Former airport of Beijing, China (1910–2019)

Beijing Nanyuan Airport was a People's Liberation Army Air Force Base and a secondary commercial airport of Beijing, the capital of China. Located in Fengtai District, 3 km south of the 4th Ring Road and 13 km from Tiananmen Square, Nanyuan Airport was first opened in 1910, making it the oldest airport in China. It was the main operating base for China United Airlines, which was also the airport's sole airline.

Nanyuan Airport ceased civil operations on 25 September 2019, after all commercial passenger flights (operated by China United Airlines) were moved to the newly opened Beijing Daxing International Airport. It remained operational as a People's Liberation Army Air Force military base for 5 more days until 30 September 2019, when the Beijing Nanjiao Airport (known as "New Nanyuan Airport" during construction, adjacent to Beijing Daxing Airport) opened.

==History==
The first aircraft landed in the Nanyuan area in 1904 . In July 1907, the government built rudimentary runways in Nanyuan's Yijun training ground (also known as the Wulidian soldier training ground) and used it for a light aircraft purchased from France.

In August 1910, the Qing government began to establish air transportation in China with the construction of a factory in Nanyuan to experiment with manufacturing aircraft, thereby officially opening the Nanyuan airport for regular use.
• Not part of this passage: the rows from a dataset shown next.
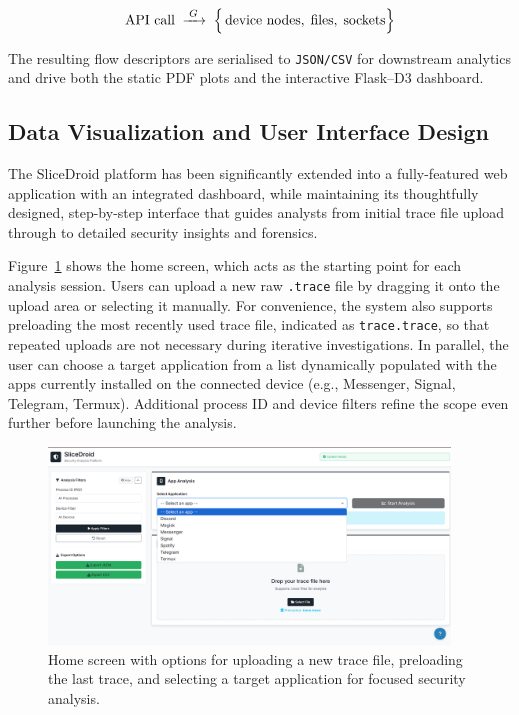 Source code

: \documentclass[a4paper,12pt]{report}
\begin{document}
\[
  \text{API call} \;\xrightarrow{\;G\;}\;
  \Bigl\{\,
     \text{device nodes},\;
     \text{files},\;
     \text{sockets}
  \Bigr\}
\]

\noindent
The resulting flow descriptors are serialised to
\texttt{JSON/CSV} for downstream analytics and drive both the static
PDF plots and the interactive Flask–D3 dashboard.


\subsection{Data Visualization and User Interface Design}

The SliceDroid platform has been significantly extended into a fully-featured web application with an integrated dashboard, while maintaining its thoughtfully designed, step-by-step interface that guides analysts from initial trace file upload through to detailed security insights and forensics.

Figure~\ref{fig:home_screen} shows the home screen, which acts as the starting point for each analysis session. Users can upload a new raw \texttt{.trace} file by dragging it onto the upload area or selecting it manually. For convenience, the system also supports preloading the most recently used trace file, indicated as \texttt{trace.trace}, so that repeated uploads are not necessary during iterative investigations.
In parallel, the user can choose a target application from a list dynamically populated with the apps currently installed on the connected device (e.g., Messenger, Signal, Telegram, Termux).
 Additional process ID and device filters refine the scope even further before launching the analysis.

\begin{figure}[H]
\centering
\includegraphics[width=0.95\textwidth]{home_screen.png}
\caption{Home screen with options for uploading a new trace file, preloading the last trace, and selecting a target application for focused security analysis.}
\label{fig:home_screen}
\end{figure}
\end{document}
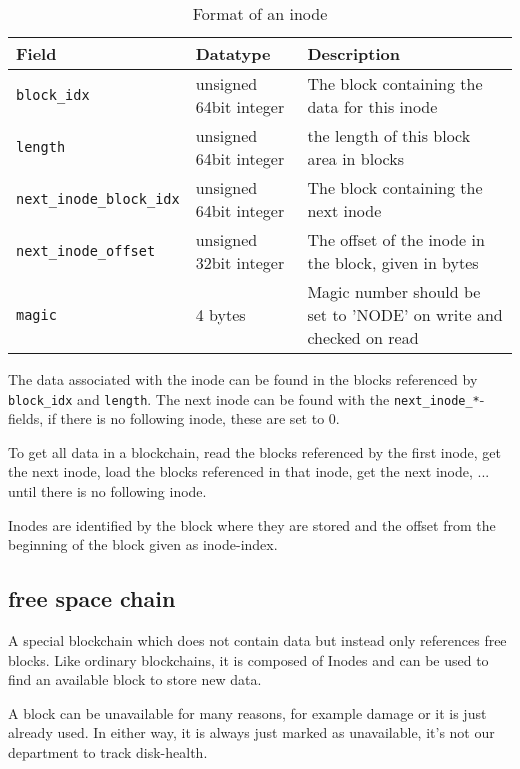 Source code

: \documentclass[a4paper,12pt]{article}
\begin{document}
			\begin{table}[ht]
				\caption{Format of an inode}\label{tab:2}
				\begin{tabularx}{\linewidth}{|l|l|X|} \hline
					\textbf{Field} 					& \textbf{Datatype} 		& \textbf{Description} \\ \hline
					\verb|block_idx| 				& unsigned 64bit integer 	& The block containing the data for this inode \\ \hline
					\verb|length| 				& unsigned 64bit integer 	& the length of this block area in blocks \\ \hline
					\verb|next_inode_block_idx| 	& unsigned 64bit integer 	& The block containing the next inode \\ \hline
					\verb|next_inode_offset| 		& unsigned 32bit integer	& The offset of the inode in the block, given in bytes \\ \hline
					\verb|magic|					& 4 bytes					& Magic number should be set to 'NODE' on write and checked on read \\ \hline
				\end{tabularx}
			\end{table}
			
			The data associated with the inode can be found in the blocks referenced by \verb|block_idx| and \verb|length|. The next inode can be found with the \verb|next_inode_*|-fields, if there is no following inode, these are set to 0.
		
			To get all data in a blockchain, read the blocks referenced by the first inode, get the next inode, load the blocks referenced in that inode, get the next inode, ... until there is no following inode.
			
			Inodes are identified by the block where they are stored and the offset from the beginning of the block given as inode-index.
		
		\subsection{free space chain}
			A special blockchain which does not contain data but instead only references free blocks. Like ordinary blockchains, it is composed of Inodes and can be used to find an available block to store new data.
			
			A block can be unavailable for many reasons, for example damage or it is just already used. In either way, it is always just marked as unavailable, it's not our department to track disk-health.
		
\end{document}

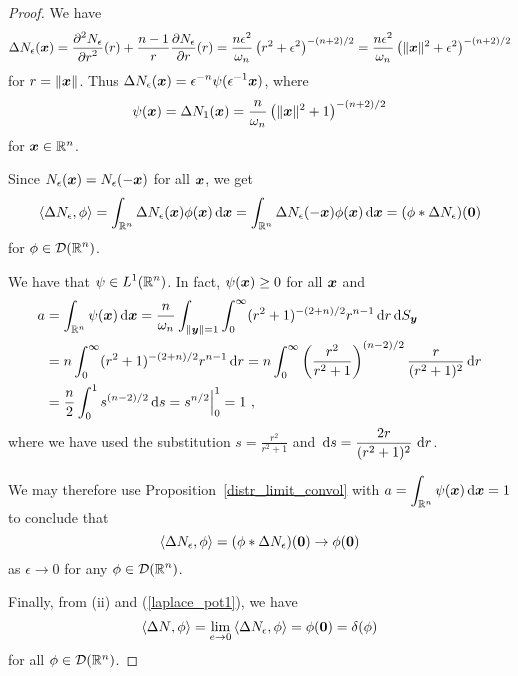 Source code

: \begin{proof}
 We have
\[
\Delta N_\epsilon({\bm{x}}) = \frac{\displaystyle \partial^{2}{N_\epsilon}} {\displaystyle \partial r^{2}}(r) +
\frac{n-1}{r} \frac{\partial{N_\epsilon}}{\partial r}(r)
= \frac{n\epsilon^2}{\omega_n} \left(r^2+\epsilon^2 \right)^{-(n+2)/2}
= \frac{n\epsilon^2}{\omega_n}
\left(\|{\bm{x}}\|^2+\epsilon^2 \right)^{-(n+2)/2}
\]
for $r = \|{\bm{x}}\|$. Thus
$\displaystyle
\Delta N_\epsilon({\bm{x}}) = \epsilon^{-n} \psi(\epsilon^{-1} {\bm{x}})$,
where
\[
\psi({\bm{x}}) = \Delta N_1({\bm{x}}) = \frac{n}{\omega_n}
\left(\|{\bm{x}}\|^2 + 1 \right)^{-(n+2)/2}
\]
for ${\bm{x}} \in \mathbb{R}^n$.

Since $N_\epsilon({\bm{x}}) = N_\epsilon(-{\bm{x}})$ for all
${\bm{x}}$, we get
\[
\left\langle{\Delta N_\epsilon} , {\phi}\right\rangle =
\int_{\mathbb{R}^n} \Delta N_\epsilon({\bm{x}}) \phi({\bm{x}}) \,\mathrm{d}{{\bm{x}}}
= \int_{\mathbb{R}^n} \Delta N_\epsilon(-{\bm{x}}) \phi({\bm{x}}) \,\mathrm{d}{{\bm{x}}} \\
= (\phi \ast \Delta N_\epsilon)({\bm{0}})
\]
for $\displaystyle \phi \in \mathcal{D}(\mathbb{R}^n)$.

We have that $\displaystyle \psi \in L^1(\mathbb{R}^n)$.  In fact,
$\psi({\bm{x}}) \geq 0$ for all ${\bm{x}}$ and
\begin{align*}
a &= \int_{\RR^n} \psi(\VEC{x}) \dx{\VEC{x}}
= \frac{n}{\omega_n} \int_{\|\VEC{y}\|=1} \int_0^\infty
(r^2+1)^{-(2+n)/2} r^{n-1} \dx{r} \dss{S}{y} \\
&= n \int_0^\infty (r^2+1)^{-(2+n)/2} r^{n-1} \dx{r}
= n \int_0^\infty \left(\frac{r^2}{r^2+1}\right)^{(n-2)/2}
\frac{r}{(r^2+1)^2} \dx{r} \\
&= \frac{n}{2} \int_0^1 s^{(n-2)/2} \dx{s} = s^{n/2}\Big|_0^1 = 1 \ ,
\end{align*}
where we have used the substitution $\displaystyle s = \frac{r^2}{r^2+1}$
and $\displaystyle \,\mathrm{d}{s} = \frac{2r}{(r^2+1)^2} \, \,\mathrm{d}{r}$.

We may therefore use Proposition~\ref{distr_limit_convol} with
$\displaystyle a = \int_{\mathbb{R}^n} \psi({\bm{x}}) \,\mathrm{d}{{\bm{x}}} = 1$
to conclude that
\begin{equation} \label{laplace_pot1}
\left\langle{\Delta N_\epsilon} , {\phi}\right\rangle = (\phi \ast \Delta N_\epsilon)({\bm{0}})
\rightarrow \phi({\bm{0}})
\end{equation}
as $\epsilon \rightarrow 0$ for any $\displaystyle \phi \in \mathcal{D}(\mathbb{R}^n)$.

Finally, from (ii) and (\ref{laplace_pot1}), we have
\[
\left\langle{\Delta N} , {\phi}\right\rangle =
\lim_{e\rightarrow 0} \left\langle{\Delta N_\epsilon} , {\phi}\right\rangle 
= \phi({\bm{0}}) = \delta(\phi)
\]
for all $\phi\in \mathcal{D}(\mathbb{R}^n)$.
\end{proof}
Nanyuan airport was the first airport in China and one of the three operational airports opened before 1910s in the world. After the Xinhai Revolution, Yuan Shikai, who followed suggestions from the French advisers, established the first official flying academy in China in 1913, Nanyuan Flying Academy, with Li Ruyan as chief, and purchased 10 French Caudron trainer aircraft for 300,000 silver dollars. After the Second Zhili–Fengtian War, the academy was closed. However, the more than 100 pilots that trained in the academy over 4 terms have played important roles in China's aviation history. Later on, some of them become key persons in civil aviation.

In the brief episode of the Manchu Restoration led by Qing loyalist general Zhang Xun in July 1917, then-Premier Duan Qirui ordered a Caudron Type D aircraft piloted by Pan Shizhong (潘世忠) and bombardier Du Yuyuan (杜裕源) of the country's fledgling air force based in Nanyuan to fly to and drop bombs over the Forbidden City; three bombs were dropped, causing the death of a eunuch but otherwise minor damage.
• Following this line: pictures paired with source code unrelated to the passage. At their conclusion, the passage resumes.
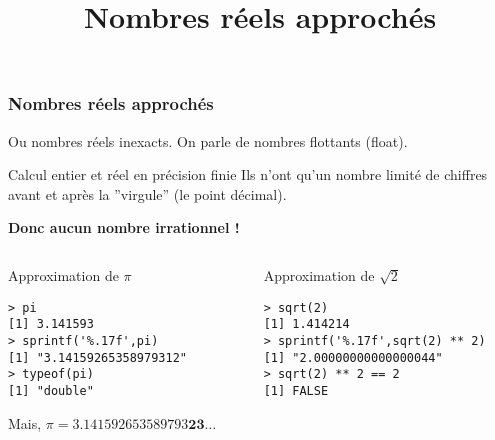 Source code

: \documentclass[10pt]{beamer}
\title{Nombres réels approchés}
\begin{document}
\maketitle

\begin{frame}[fragile]
  \frametitle{Nombres réels approchés}
  Ou nombres réels inexacts. On parle de \alert{nombres flottants} (float).

  \begin{alertblock}{Calcul entier et réel en précision finie}
    Ils n'ont qu'un nombre limité de chiffres avant et après la ”virgule” (le point décimal).
  \end{alertblock}


  \begin{center}
    \alert{\textbf{Donc aucun nombre irrationnel !}}
  \end{center}

\begin{columns}[t]
\begin{column}{0.45\textwidth}
  \begin{exampleblock}{Approximation de $\pi$}
    \begin{lstlisting}[style=block]
> pi
[1] 3.141593
> sprintf('%.17f',pi)
[1] "3.14159265358979312"
> typeof(pi)
[1] "double"
\end{lstlisting}
Mais, $\pi = 3.141592653589793\mathbf{23}\ldots$
  \end{exampleblock}
\end{column}

\begin{column}{0.55\textwidth}
  \begin{exampleblock}{Approximation de $\sqrt 2$}
    \begin{lstlisting}[style=block]
> sqrt(2)
[1] 1.414214
> sprintf('%.17f',sqrt(2) ** 2)
[1] "2.00000000000000044"
> sqrt(2) ** 2 == 2
[1] FALSE
\end{lstlisting}
\end{exampleblock}
\end{column}
\end{columns}
\end{frame}


\end{document}
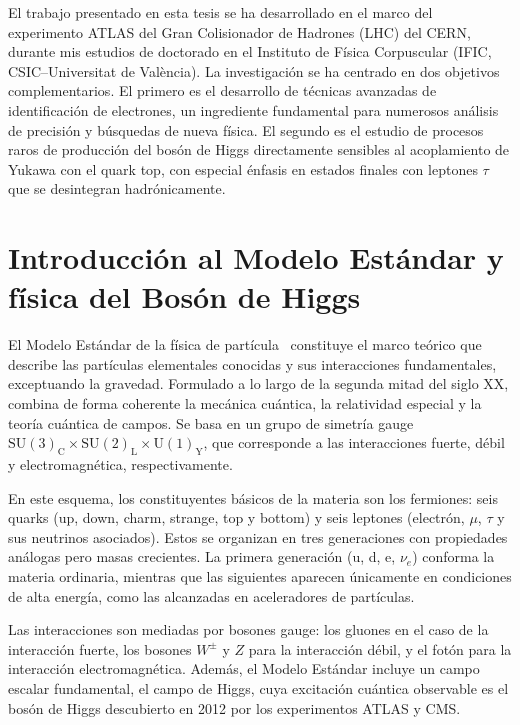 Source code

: El trabajo presentado en esta tesis se ha desarrollado en el marco del experimento ATLAS del Gran Colisionador de Hadrones (LHC) del CERN, durante mis estudios de doctorado en el Instituto de Física Corpuscular (IFIC, CSIC–Universitat de València).
La investigación se ha centrado en dos objetivos complementarios. El primero es el desarrollo de técnicas avanzadas de identificación de electrones, un ingrediente fundamental para numerosos análisis de precisión y búsquedas de nueva física. 
El segundo es el estudio de procesos raros de producción del bosón de Higgs directamente sensibles al acoplamiento de Yukawa con el quark top, con especial énfasis en estados finales con leptones $\tau$ que se desintegran hadrónicamente.

\section*{Introducción al Modelo Estándar y física del Bosón de Higgs}

El Modelo Estándar de la física de partícula~\cite{Glashow,Weinberg,Salam} constituye el marco teórico que describe las partículas elementales conocidas y sus interacciones fundamentales, exceptuando la gravedad. 
Formulado a lo largo de la segunda mitad del siglo XX, combina de forma coherente la mecánica cuántica, la relatividad especial y la teoría cuántica de campos. 
Se basa en un grupo de simetría gauge \(\mathrm{SU(3)_{C} \times SU(2)_{L} \times U(1)_{Y}}\), que corresponde a las interacciones fuerte, débil y electromagnética, respectivamente.  

En este esquema, los constituyentes básicos de la materia son los fermiones: seis quarks (up, down, charm, strange, top y bottom) y seis leptones (electrón, $\mu$, $\tau$ y sus neutrinos asociados). Estos se organizan en tres generaciones con propiedades análogas pero masas crecientes. La primera generación (u, d, e, \(\nu_{e}\)) conforma la materia ordinaria, mientras que las siguientes aparecen únicamente en condiciones de alta energía, como las alcanzadas en aceleradores de partículas.  

Las interacciones son mediadas por bosones gauge: los gluones en el caso de la interacción fuerte, los bosones \(W^\pm\) y \(Z\) para la interacción débil, y el fotón para la interacción electromagnética. Además, el Modelo Estándar incluye un campo escalar fundamental, el campo de Higgs, cuya excitación cuántica observable es el bosón de Higgs descubierto en 2012 por los experimentos ATLAS y CMS.  


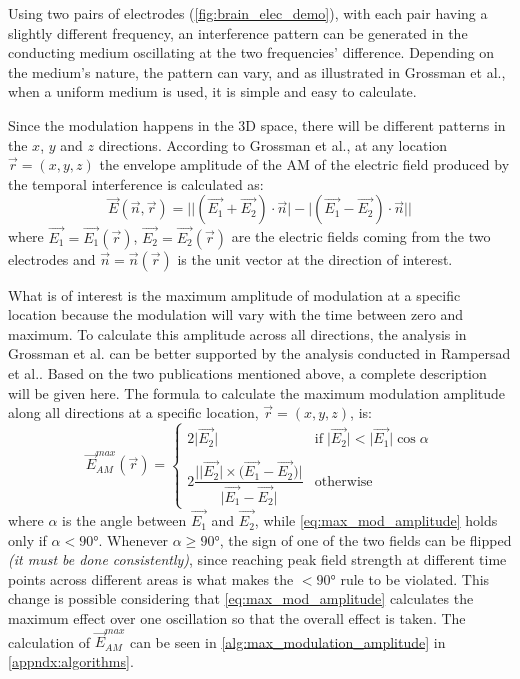 Using two pairs of electrodes (\autoref{fig:brain_elec_demo}), with each pair having a slightly different frequency, an interference pattern can be generated in the conducting medium oscillating at the two frequencies' difference. Depending on the medium's nature, the pattern can vary, and as illustrated in Grossman et al.\cite{Grossman2017}, when a uniform medium is used, it is simple and easy to calculate.

Since the modulation happens in the 3D space, there will be different patterns in the $x$, $y$ and $z$ directions. According to Grossman et al.\cite[page 20]{Grossman2017}, at any location $\vec{r} = (x,y,z)$ the envelope amplitude of the \gls{AM} of the electric field produced by the temporal interference is calculated as:
\begin{equation}
    \label{eq:directional_amplitude}
    \vec{E}(\vec{n},\vec{r}) = \Big|\big|(\vec{E_1} + \vec{E_2})\cdot\vec{n}\big| - \big|(\vec{E_1} - \vec{E_2})\cdot\vec{n}\big|\Big|
\end{equation}
where $\vec{E_1} = \vec{E_1}(\vec{r})$, $\vec{E_2} = \vec{E_2}(\vec{r})$ are the electric fields coming from the two electrodes and $\vec{n} = \vec{n}(\vec{r})$ is the unit vector at the direction of interest.
\\\vspace{1pt}

What is of interest is the maximum amplitude of modulation at a specific location because the modulation will vary with the time between zero and maximum. To calculate this amplitude across all directions, the analysis in Grossman et al.\cite[page 20]{Grossman2017} can be better supported by the analysis conducted in Rampersad et al.\cite[section 2.5]{Rampersad2019}. Based on the two publications mentioned above, a complete description will be given here. The formula to calculate the maximum modulation amplitude along all directions at a specific location, $\vec{r} = (x,y,z)$, is:
\begin{equation}
    \label{eq:max_mod_amplitude}
    \vec{E}_{AM}^{max}(\vec{r}) = \begin{cases}
        2\big|\vec{E_2}\big| & \text{if}\; \big|\vec{E_2}\big| < \big|\vec{E_1}\big|\cos\alpha \\
        &\\
      2\dfrac{\Big|\big|\vec{E_2}\big|\times\big(\vec{E_1} - \vec{E_2}\big)\Big|}{\big|\vec{E_1} - \vec{E_2}\big|} & \text{otherwise}
    \end{cases}
\end{equation}
where $\alpha$ is the angle between $\vec{E_1}$ and $\vec{E_2}$, while \autoref{eq:max_mod_amplitude} holds only if $\alpha < 90\si{\degree}$. Whenever $\alpha \geq 90\si{\degree}$, the sign of one of the two fields can be flipped \textit{(it must be done consistently)}, since reaching peak field strength at different time points across different areas is what makes the $< 90\si{\degree}$ rule to be violated. This change is possible considering that \autoref{eq:max_mod_amplitude} calculates the maximum effect over one oscillation so that the overall effect is taken. The calculation of $\vec{E}_{AM}^{max}$ can be seen in \autoref{alg:max_modulation_amplitude} in \autoref{appndx:algorithms}.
During the Sino-Japanese War, the Japanese Army extended the airport, upgraded its air traffic control facilities, and changed the name to Nanyuan military camp. After the surrender of Japan in 1945, Nanyuan Airport became one of the most important airports for the Nationalist government and its air force. The private planes of Chiang Kai-shek and Fu Zuoyi have taken off from the Nanyuan Airport; many of Kuomintang's important military and government personnel have also boarded flights from Nanyuan. A Curtiss C-46 Commando also crashed near the airport in 1945.

During 1946 United States Marine Corps fighter squadron VMF-218 was based here.

In December 1948, the People's Liberation Army took control of the airport. In August 1949, the first flying brigade of the People's Liberation Army Air Force was formed here and they participated in the People's Republic of China Founding Ceremony's flying missions. Since then, Nanyuan Airport has been supporting the training of air and ground forces in all of the subsequent National Day Show of Force events.

In 1986, China United Airlines was established as a military-owned civil airline with special authorization to use military airports. Becoming the first commercial airline to serve Nanyuan, it turned the airbase into its main hub. It has continued to operate out of the airbase despite its 2004 privatization and sale to Shanghai Airlines.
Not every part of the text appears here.